- [Required action] Transcribe, without alteration, only the lines from the one containing "## Deploy the app" through the last line of the material, both ends included.

- [Task material]

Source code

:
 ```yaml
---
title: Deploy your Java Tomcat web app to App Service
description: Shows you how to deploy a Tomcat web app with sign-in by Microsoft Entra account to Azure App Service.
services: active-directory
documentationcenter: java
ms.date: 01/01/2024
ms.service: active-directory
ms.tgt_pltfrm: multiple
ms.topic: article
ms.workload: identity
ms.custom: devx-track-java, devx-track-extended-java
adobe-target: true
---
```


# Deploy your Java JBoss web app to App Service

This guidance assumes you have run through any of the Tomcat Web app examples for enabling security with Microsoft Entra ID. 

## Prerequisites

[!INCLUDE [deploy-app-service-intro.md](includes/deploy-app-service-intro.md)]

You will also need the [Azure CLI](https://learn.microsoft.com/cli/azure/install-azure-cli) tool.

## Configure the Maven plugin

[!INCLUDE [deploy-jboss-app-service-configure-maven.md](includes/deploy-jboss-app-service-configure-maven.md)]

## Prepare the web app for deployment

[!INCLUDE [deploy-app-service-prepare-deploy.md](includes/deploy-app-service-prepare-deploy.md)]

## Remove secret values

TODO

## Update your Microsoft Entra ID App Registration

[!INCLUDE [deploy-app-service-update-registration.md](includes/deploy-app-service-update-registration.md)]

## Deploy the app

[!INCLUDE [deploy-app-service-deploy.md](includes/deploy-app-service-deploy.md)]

- [Written response]
## Deploy the app

[!INCLUDE [deploy-app-service-deploy.md](includes/deploy-app-service-deploy.md)]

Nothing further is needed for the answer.